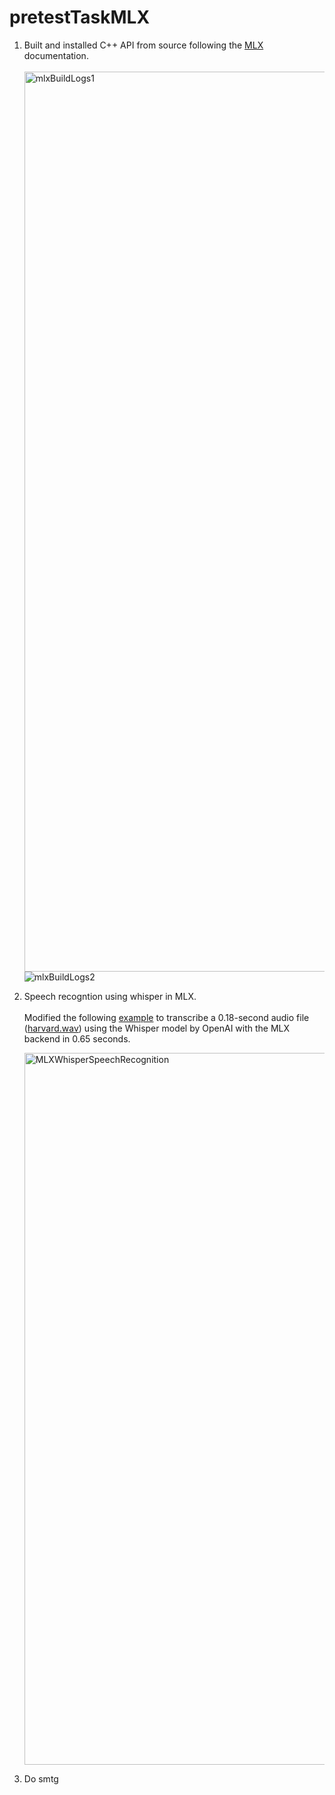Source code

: # pretestTaskMLX
1. Built and installed C++ API from source following the [MLX](https://ml-explore.github.io/mlx/build/html/install.html) documentation.</br></br>
   <img width="1440" alt="mlxBuildLogs1" src="https://github.com/rum1887/pretestTaskMLX/assets/57267583/c7160026-12f5-433d-a8a0-61768c852f8d">
   ![mlxBuildLogs2](https://github.com/rum1887/pretestTaskMLX/assets/57267583/33800c6d-71cb-48ce-af6a-570699e969d6)
2. Speech recogntion using whisper in MLX. </br></br>
   Modified the following [example](https://github.com/ml-explore/mlx-examples/tree/main/whisper) to transcribe a 0.18-second audio file ([harvard.wav](https://www.kaggle.com/datasets/pavanelisetty/sample-audio-files-for-speech-recognition)) using the Whisper model by OpenAI with the MLX backend in 0.65 seconds.
   
   <img width="1139" alt="MLXWhisperSpeechRecognition" src="https://github.com/rum1887/pretestTaskMLX/assets/57267583/db57d4ae-6322-4a81-b6a1-97457aed7497">

4. Do smtg


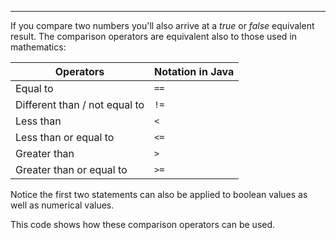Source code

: 
***

If you compare two numbers you'll also arrive at a *true* or *false* equivalent result.
The comparison operators are equivalent also to those used in mathematics:

| Operators                     | Notation in Java |
|-------------------------------|--------------|
| Equal to                      | `==`          |
| Different than / not equal to | `!=`          |
| Less than                     | `< `           |
| Less than or equal to         | `<= `          |
| Greater than                  | `> `           |
| Greater than or equal to      | `>=`           |

Notice the first two statements can also be applied to boolean values as well as numerical values.

This code shows how these comparison operators can be used.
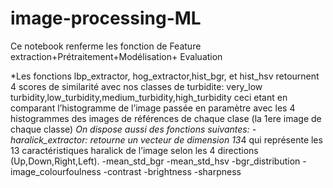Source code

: # image-processing-ML
Ce notebook renferme les fonction de Feature extraction+Prétraitement+Modélisation+ Evaluation

*Les fonctions lbp_extractor, hog_extractor,hist_bgr, et hist_hsv retournent 4 scores de similarité avec nos classes de turbidite: very_low turbidity,low_turbidity,medium_turbidity,high_turbidity ceci etant en comparant l’histogramme de l’image passée en paramètre avec les 4 histogrammes des images de références de chaque clase (la 1ere image de chaque classe)
*On dispose aussi des fonctions suivantes: 
-haralick_extractor: retourne un vecteur de dimension 13*4 qui représente les 13 caractéristiques haralick de l’image selon les 4 directions (Up,Down,Right,Left).
-mean_std_bgr
-mean_std_hsv
-bgr_distribution
-image_colourfoulness
-contrast
-brightness
-sharpness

Exercise aim → Everything in the material must be duplicated exactly, except the pictures.

Result below →
Source code

: # pretestTaskMLX
1. Built and installed C++ API from source following the [MLX](https://ml-explore.github.io/mlx/build/html/install.html) documentation.</br></br>
   <img width="1440" alt="mlxBuildLogs1" src="https://github.com/rum1887/pretestTaskMLX/assets/57267583/c7160026-12f5-433d-a8a0-61768c852f8d">
   ![mlxBuildLogs2](https://github.com/rum1887/pretestTaskMLX/assets/57267583/33800c6d-71cb-48ce-af6a-570699e969d6)
2. Speech recogntion using whisper in MLX. </br></br>
   Modified the following [example](https://github.com/ml-explore/mlx-examples/tree/main/whisper) to transcribe a 0.18-second audio file ([harvard.wav](https://www.kaggle.com/datasets/pavanelisetty/sample-audio-files-for-speech-recognition)) using the Whisper model by OpenAI with the MLX backend in 0.65 seconds.
   
   <img width="1139" alt="MLXWhisperSpeechRecognition" src="https://github.com/rum1887/pretestTaskMLX/assets/57267583/db57d4ae-6322-4a81-b6a1-97457aed7497">

4. Do smtg


Source code

: 
***

If you compare two numbers you'll also arrive at a *true* or *false* equivalent result.
The comparison operators are equivalent also to those used in mathematics:

| Operators                     | Notation in Java |
|-------------------------------|--------------|
| Equal to                      | `==`          |
| Different than / not equal to | `!=`          |
| Less than                     | `< `           |
| Less than or equal to         | `<= `          |
| Greater than                  | `> `           |
| Greater than or equal to      | `>=`           |

Notice the first two statements can also be applied to boolean values as well as numerical values.

This code shows how these comparison operators can be used.
Source code

: # image-processing-ML
Ce notebook renferme les fonction de Feature extraction+Prétraitement+Modélisation+ Evaluation

*Les fonctions lbp_extractor, hog_extractor,hist_bgr, et hist_hsv retournent 4 scores de similarité avec nos classes de turbidite: very_low turbidity,low_turbidity,medium_turbidity,high_turbidity ceci etant en comparant l’histogramme de l’image passée en paramètre avec les 4 histogrammes des images de références de chaque clase (la 1ere image de chaque classe)
*On dispose aussi des fonctions suivantes: 
-haralick_extractor: retourne un vecteur de dimension 13*4 qui représente les 13 caractéristiques haralick de l’image selon les 4 directions (Up,Down,Right,Left).
-mean_std_bgr
-mean_std_hsv
-bgr_distribution
-image_colourfoulness
-contrast
-brightness
-sharpness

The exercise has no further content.